Our tag line is: “Anabaptist advocacy for peace, justice, and human dignity.”

3. Diverse geography. Our new team is now made up of staff from various locations across Canada, meaning we’re not just in Ottawa anymore. Parts of our broadened work do not involve the Canadian federal government. The new name fits both the geographic realities and the broadened mandate of this team.

A new name, new mandate and an expanded team. We’re excited to work together for peace, justice and human dignity for all.

And, as an Anabaptist organization, we realize this can only be achieved in partnership with communities and churches around the world. That means our advocacy work is guided by principles of nonviolence and grassroots change. It is rooted in our faith. We are non-partisan and seek to be accountable to MCC partners. We are encouraged by the work of the church for peace and justice around the world.

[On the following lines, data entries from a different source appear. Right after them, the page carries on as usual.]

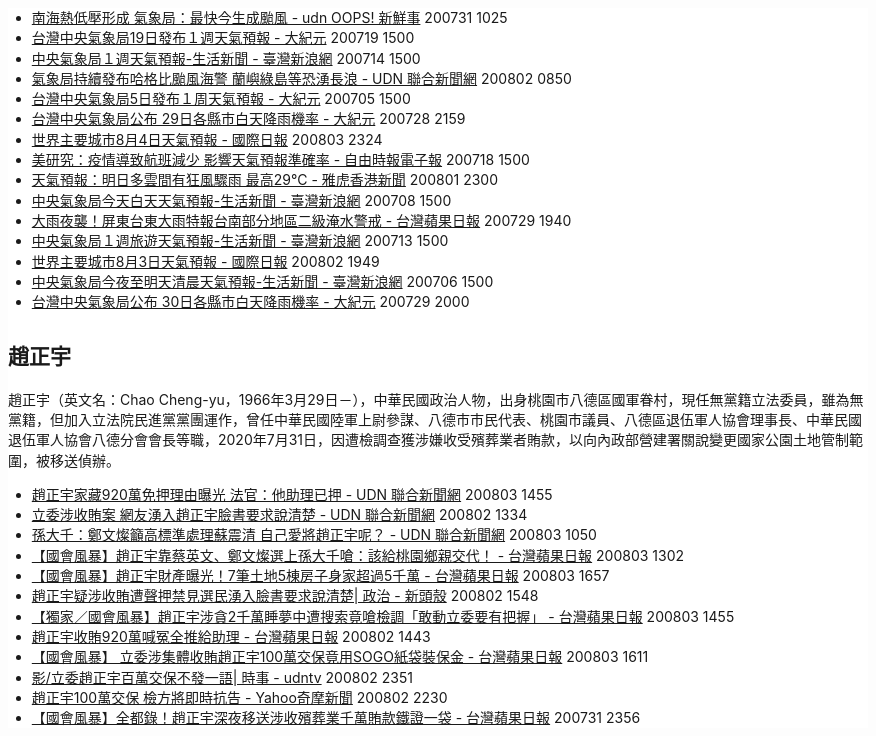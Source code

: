- [南海熱低壓形成 氣象局：最快今生成颱風 - udn OOPS! 新鮮事](https://udn.com/news/story/7266/4744597 "南海熱低壓形成 氣象局：最快今生成颱風 - udn OOPS! 新鮮事") 200731 1025
- [台灣中央氣象局19日發布１週天氣預報 - 大紀元](https://www.epochtimes.com/b5/20/7/19/n12267219.htm "台灣中央氣象局19日發布１週天氣預報 - 大紀元") 200719 1500
- [中央氣象局１週天氣預報-生活新聞 - 臺灣新浪網](https://news.sina.com.tw/article/20200714/35759804.html "中央氣象局１週天氣預報-生活新聞 - 臺灣新浪網") 200714 1500
- [氣象局持續發布哈格比颱風海警 蘭嶼綠島等恐湧長浪 - UDN 聯合新聞網](https://udn.com/news/story/7266/4749016 "氣象局持續發布哈格比颱風海警 蘭嶼綠島等恐湧長浪 - UDN 聯合新聞網") 200802 0850
- [台灣中央氣象局5日發布１周天氣預報 - 大紀元](https://www.epochtimes.com/b5/20/7/5/n12233904.htm "台灣中央氣象局5日發布１周天氣預報 - 大紀元") 200705 1500
- [台灣中央氣象局公布 29日各縣市白天降雨機率 - 大紀元](https://www.epochtimes.com/b5/20/7/28/n12289815.htm "台灣中央氣象局公布 29日各縣市白天降雨機率 - 大紀元") 200728 2159
- [世界主要城市8月4日天氣預報 - 國際日報](http://www.chinesetoday.com/big/article/1296831 "世界主要城市8月4日天氣預報 - 國際日報") 200803 2324
- [美研究：疫情導致航班減少 影響天氣預報準確率 - 自由時報電子報](https://news.ltn.com.tw/news/world/breakingnews/3232782 "美研究：疫情導致航班減少 影響天氣預報準確率 - 自由時報電子報") 200718 1500
- [天氣預報：明日多雲間有狂風驟雨 最高29°C - 雅虎香港新聞](https://hk.news.yahoo.com/%E5%A4%A9%E6%B0%A3%E9%A0%90%E5%A0%B1-%E6%98%8E%E6%97%A5%E5%A4%9A%E9%9B%B2%E9%96%93%E6%9C%89%E7%8B%82%E9%A2%A8%E9%A9%9F%E9%9B%A8-%E6%9C%80%E9%AB%9829-c-150006791.html "天氣預報：明日多雲間有狂風驟雨 最高29°C - 雅虎香港新聞") 200801 2300
- [中央氣象局今天白天天氣預報-生活新聞 - 臺灣新浪網](https://news.sina.com.tw/article/20200708/35692774.html "中央氣象局今天白天天氣預報-生活新聞 - 臺灣新浪網") 200708 1500
- [大雨夜襲！屏東台東大雨特報台南部分地區二級淹水警戒 - 台灣蘋果日報](https://tw.appledaily.com/life/20200729/5D65MPYF5VCL7STN7YF5I64GOM/ "大雨夜襲！屏東台東大雨特報台南部分地區二級淹水警戒 - 台灣蘋果日報") 200729 1940
- [中央氣象局１週旅遊天氣預報-生活新聞 - 臺灣新浪網](https://news.sina.com.tw/article/20200713/35746438.html "中央氣象局１週旅遊天氣預報-生活新聞 - 臺灣新浪網") 200713 1500
- [世界主要城市8月3日天氣預報 - 國際日報](http://www.chinesetoday.com/big/article/1296761 "世界主要城市8月3日天氣預報 - 國際日報") 200802 1949
- [中央氣象局今夜至明天清晨天氣預報-生活新聞 - 臺灣新浪網](https://news.sina.com.tw/article/20200706/35669136.html "中央氣象局今夜至明天清晨天氣預報-生活新聞 - 臺灣新浪網") 200706 1500
- [台灣中央氣象局公布 30日各縣市白天降雨機率 - 大紀元](https://www.epochtimes.com/b5/20/7/29/n12292074.htm "台灣中央氣象局公布 30日各縣市白天降雨機率 - 大紀元") 200729 2000

## 趙正宇

趙正宇（英文名：Chao Cheng-yu，1966年3月29日－），中華民國政治人物，出身桃園市八德區國軍眷村，現任無黨籍立法委員，雖為無黨籍，但加入立法院民進黨黨團運作，曾任中華民國陸軍上尉參謀、八德市市民代表、桃園市議員、八德區退伍軍人協會理事長、中華民國退伍軍人協會八德分會會長等職，2020年7月31日，因遭檢調查獲涉嫌收受殯葬業者賄款，以向內政部營建署關說變更國家公園土地管制範圍，被移送偵辦。
- [趙正宇家藏920萬免押理由曝光 法官：他助理已押 - UDN 聯合新聞網](https://udn.com/news/story/121558/4751813 "趙正宇家藏920萬免押理由曝光 法官：他助理已押 - UDN 聯合新聞網") 200803 1455
- [立委涉收賄案 網友湧入趙正宇臉書要求說清楚 - UDN 聯合新聞網](https://udn.com/news/story/121558/4749459 "立委涉收賄案 網友湧入趙正宇臉書要求說清楚 - UDN 聯合新聞網") 200802 1334
- [孫大千：鄭文燦籲高標準處理蘇震清 自己愛將趙正宇呢？ - UDN 聯合新聞網](https://udn.com/news/story/6656/4751147 "孫大千：鄭文燦籲高標準處理蘇震清 自己愛將趙正宇呢？ - UDN 聯合新聞網") 200803 1050
- [【國會風暴】趙正宇靠蔡英文、鄭文燦選上孫大千嗆：該給桃園鄉親交代！ - 台灣蘋果日報](https://tw.appledaily.com/politics/20200803/2JMMQRVGQHLJWWTYIBXAMB2RHY/ "【國會風暴】趙正宇靠蔡英文、鄭文燦選上孫大千嗆：該給桃園鄉親交代！ - 台灣蘋果日報") 200803 1302
- [【國會風暴】趙正宇財產曝光！7筆土地5棟房子身家超過5千萬 - 台灣蘋果日報](https://tw.appledaily.com/politics/20200803/JJEXRFVTOTBD4WDPC4ZMJII6CU/ "【國會風暴】趙正宇財產曝光！7筆土地5棟房子身家超過5千萬 - 台灣蘋果日報") 200803 1657
- [趙正宇疑涉收賄遭聲押禁見選民湧入臉書要求說清楚| 政治 - 新頭殼](https://newtalk.tw/news/view/2020-08-02/444796 "趙正宇疑涉收賄遭聲押禁見選民湧入臉書要求說清楚| 政治 - 新頭殼") 200802 1548
- [【獨家／國會風暴】趙正宇涉貪2千萬睡夢中遭搜索竟嗆檢調「敢動立委要有把握」 - 台灣蘋果日報](https://tw.appledaily.com/local/20200803/347WA25KXD5KLHCPAM62TLZM6Q/ "【獨家／國會風暴】趙正宇涉貪2千萬睡夢中遭搜索竟嗆檢調「敢動立委要有把握」 - 台灣蘋果日報") 200803 1455
- [趙正宇收賄920萬喊冤全推給助理 - 台灣蘋果日報](https://tw.appledaily.com/headline/20200802/IPQPTO7PBK2YCUBJ47CZCCKDNI/ "趙正宇收賄920萬喊冤全推給助理 - 台灣蘋果日報") 200802 1443
- [【國會風暴】 立委涉集體收賄趙正宇100萬交保竟用SOGO紙袋裝保金 - 台灣蘋果日報](https://tw.appledaily.com/local/20200802/WXSFIWXRSPMWAA5IOZKBL4UZRI/ "【國會風暴】 立委涉集體收賄趙正宇100萬交保竟用SOGO紙袋裝保金 - 台灣蘋果日報") 200803 1611
- [影/立委趙正宇百萬交保不發一語| 時事 - udntv](https://video.udn.com/news/1183008 "影/立委趙正宇百萬交保不發一語| 時事 - udntv") 200802 2351
- [趙正宇100萬交保 檢方將即時抗告 - Yahoo奇摩新聞](https://tw.news.yahoo.com/%E8%B6%99%E6%AD%A3%E5%AE%87100%E8%90%AC%E4%BA%A4%E4%BF%9D-%E6%AA%A2%E6%96%B9%E5%B0%87%E5%8D%B3%E6%99%82%E6%8A%97%E5%91%8A-143033012.html "趙正宇100萬交保 檢方將即時抗告 - Yahoo奇摩新聞") 200802 2230
- [【國會風暴】全都錄！趙正宇深夜移送涉收殯葬業千萬賄款鐵證一袋 - 台灣蘋果日報](https://tw.appledaily.com/local/20200731/RYZT6GR4NJNUKCDLQO6ECY7PDQ/ "【國會風暴】全都錄！趙正宇深夜移送涉收殯葬業千萬賄款鐵證一袋 - 台灣蘋果日報") 200731 2356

So, what kind of work will you be invited to do with us?

While everyone in MCC connects with peace and justice, the P&J Office specifically works towards the goals of peace and justice through working for policy and systemic changes needed to achieve peace and justice. Advocacy is one key tool that we use to achieve those goals, but not the only one. Education, church engagement, partner support and providing opportunities for direct involvement in creating change are all a part of this work.

We centre our work on relationships and what we hear and learn from MCC partners in Canada and around the world. This ensures that the changes we are working towards meet community needs and contribute to peace and justice.

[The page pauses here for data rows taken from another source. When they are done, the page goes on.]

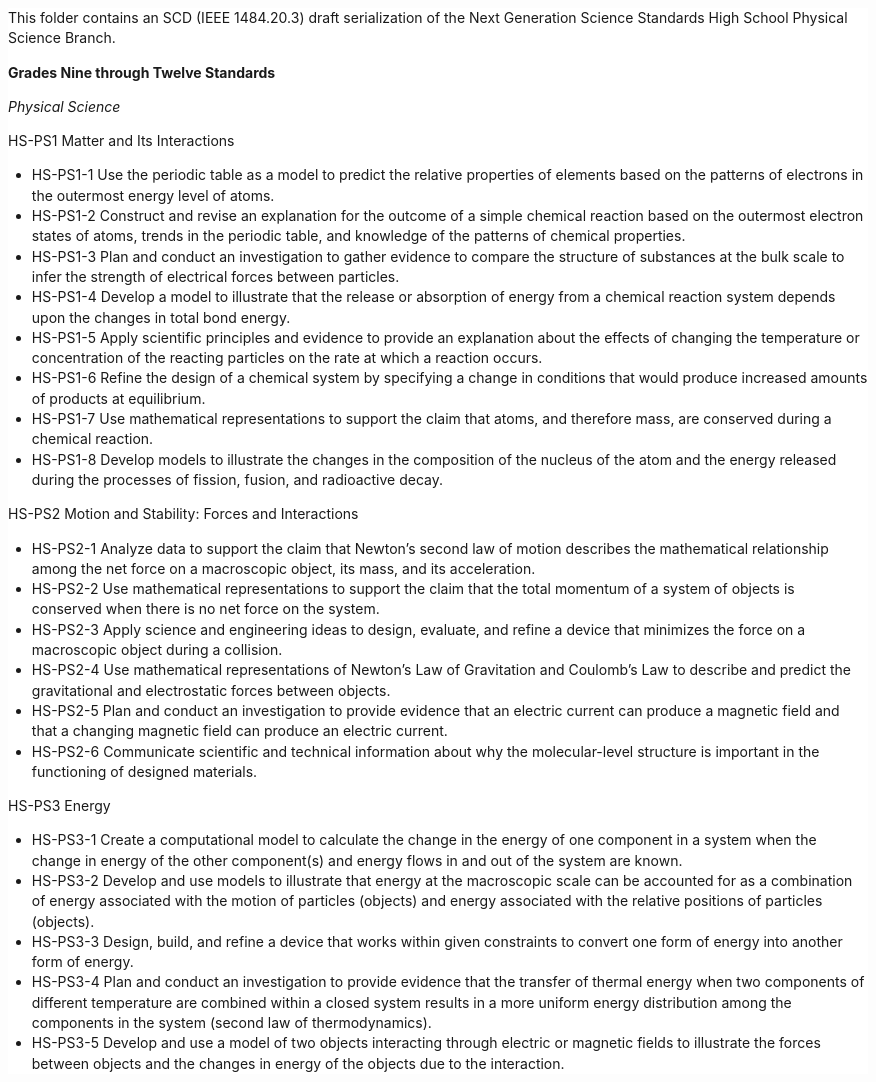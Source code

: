 This folder contains an SCD (IEEE 1484.20.3) draft serialization of the Next Generation Science Standards High School Physical Science Branch.

**Grades Nine through Twelve Standards**

*Physical Science*

HS-PS1 Matter and Its Interactions
* HS-PS1-1 Use the periodic table as a model to predict the relative properties of elements based on the patterns of electrons in the outermost energy level of atoms.
* HS-PS1-2 Construct and revise an explanation for the outcome of a simple chemical reaction based on the outermost electron states of atoms, trends in the periodic table, and knowledge of the patterns of chemical properties.
* HS-PS1-3 Plan and conduct an investigation to gather evidence to compare the structure of substances at the bulk scale to infer the strength of electrical forces between particles.
* HS-PS1-4 Develop a model to illustrate that the release or absorption of energy from a chemical reaction system depends upon the changes in total bond energy.
* HS-PS1-5 Apply scientific principles and evidence to provide an explanation about the effects of changing the temperature or concentration of the reacting particles on the rate at which a reaction occurs.
* HS-PS1-6 Refine the design of a chemical system by specifying a change in conditions that would produce increased amounts of products at equilibrium.
* HS-PS1-7 Use mathematical representations to support the claim that atoms, and therefore mass, are conserved during a chemical reaction.
* HS-PS1-8 Develop models to illustrate the changes in the composition of the nucleus of the atom and the energy released during the processes of fission, fusion, and radioactive decay.

HS-PS2 Motion and Stability: Forces and Interactions
* HS-PS2-1 Analyze data to support the claim that Newton’s second law of motion describes the mathematical relationship among the net force on a macroscopic object, its mass, and its acceleration.
* HS-PS2-2 Use mathematical representations to support the claim that the total momentum of a system of objects is conserved when there is no net force on the system.
* HS-PS2-3 Apply science and engineering ideas to design, evaluate, and refine a device that minimizes the force on a macroscopic object during a collision.
* HS-PS2-4 Use mathematical representations of Newton’s Law of Gravitation and Coulomb’s Law to describe and predict the gravitational and electrostatic forces between objects.
* HS-PS2-5 Plan and conduct an investigation to provide evidence that an electric current can produce a magnetic field and that a changing magnetic field can produce an electric current.
* HS-PS2-6 Communicate scientific and technical information about why the molecular-level structure is important in the functioning of designed materials.

HS-PS3 Energy
* HS-PS3-1 Create a computational model to calculate the change in the energy of one component in a system when the change in energy of the other component(s) and energy flows in and out of the system are known.
* HS-PS3-2 Develop and use models to illustrate that energy at the macroscopic scale can be accounted for as a combination of energy associated with the motion of particles (objects) and energy associated with the relative positions of particles (objects).
* HS-PS3-3 Design, build, and refine a device that works within given constraints to convert one form of energy into another form of energy.
* HS-PS3-4 Plan and conduct an investigation to provide evidence that the transfer of thermal energy when two components of different temperature are combined within a closed system results in a more uniform energy distribution among the components in the system (second law of thermodynamics).
* HS-PS3-5 Develop and use a model of two objects interacting through electric or magnetic fields to illustrate the forces between objects and the changes in energy of the objects due to the interaction.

Five men sitting at a conference room table signing a document with one man standing behind them.
On March 5, 1979, representatives from MCC and the Government of Canada sign Canada’s first formal private refugee resettlement agreement, known then as the Master Agreement. Standing: Kirk Bell, Director General of Recruitment & Selection. Seated (L to R): Ken McMaster, Manitoba Minister of Labour & Manpower; Bud Cullen, Minister of Employment and Immigration; J. M. Klassen, Executive Secretary of MCC Canada; John Wieler, Director of Overseas Services, MCC Canada; Art Driedger, Associate Director of Overseas Services, MCC Canada. (MCC photo/Rudy Regehr)

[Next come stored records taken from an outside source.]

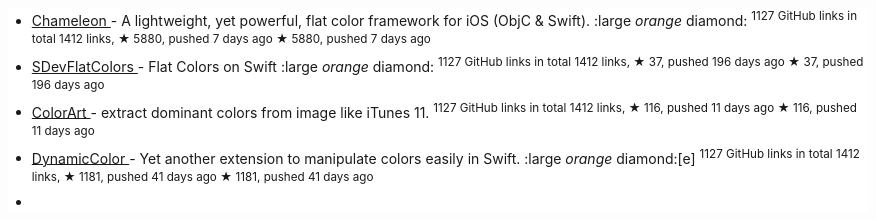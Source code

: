 </h3>
<ul>
 <li>
  <a href="https://github.com/ViccAlexander/Chameleon">
   Chameleon
  </a>
  - A lightweight, yet powerful, flat color framework for iOS (ObjC & Swift). :large
  <em>
   orange
  </em>
  diamond:
  <sup>
   1127 GitHub links in total 1412 links, ★ 5880, pushed 7 days ago
  </sup>
  <sup>
   &#9733 5880, pushed 7 days ago
  </sup>
 </li>
 <li>
  <a href="https://github.com/0x73/SDevFlatColors">
   SDevFlatColors
  </a>
  - Flat Colors on Swift :large
  <em>
   orange
  </em>
  diamond:
  <sup>
   1127 GitHub links in total 1412 links, ★ 37, pushed 196 days ago
  </sup>
  <sup>
   &#9733 37, pushed 196 days ago
  </sup>
 </li>
 <li>
  <a href="https://github.com/vinhnx/ColorArt">
   ColorArt
  </a>
  - extract dominant colors from image like iTunes 11.
  <sup>
   1127 GitHub links in total 1412 links, ★ 116, pushed 11 days ago
  </sup>
  <sup>
   &#9733 116, pushed 11 days ago
  </sup>
 </li>
 <li>
  <a href="https://github.com/yannickl/DynamicColor">
   DynamicColor
  </a>
  - Yet another extension to manipulate colors easily in Swift. :large
  <em>
   orange
  </em>
  diamond:[e]
  <sup>
   1127 GitHub links in total 1412 links, ★ 1181, pushed 41 days ago
  </sup>
  <sup>
   &#9733 1181, pushed 41 days ago
  </sup>
 </li>
 <li>
  <a href="https://github.com/thii/SwiftHEXColors">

Let me share an example of what that can look like in practice. MCC’s work on private refugee sponsorship in Canada has created a space where newcomers are welcomed as part of a Canadian tradition and identity. MCC’s advocacy for private sponsorship led the way to create this change. The community-based peace practice of hospitality, however, has also shaped Canada’s policy landscape. This has generated increased possibilities for advocacy around other migration-related concerns, including root causes of forced displacement.

Peace and justice work is also important inside MCC. Part of the role of the Peace & Justice Office is to lead MCC Canada’s internal dismantling oppression work. Through a consultation process over the last two years, this area of work has emerged as a priority for MCC to analyze and strengthen not only in our work with partners around the world but also inside MCC.

New names are exciting; they bring new energy and new possibilities. What do you think? We’d love to hear from you! Feel free to send me an email at annavogt@mcccanada.ca. You can also subscribe to our blog or newsletter for regular updates and ways of getting involved in our peace and justice work.  

Anna Vogt is director of MCC Canada’s Peace & Justice Office


To learn more about MCC’s advocacy work and to find ways to get involved, visit our website here>.

Banner image caption: Spring flowers bloom in Ottawa, near the Parliament buildings in 2020. (MCC photo/Anna Vogt)

One thought

  1. What needs to happen? (UNDRIP Article 12, and TRC Calls to Action #48 and #60) refers to faith groups. Respect for the protocols of Indigenous spirituality and culture need to be accommodated by the church or religious parties. Indigenous allyship and relationship building are part and parcel of moving forward with reconciliation.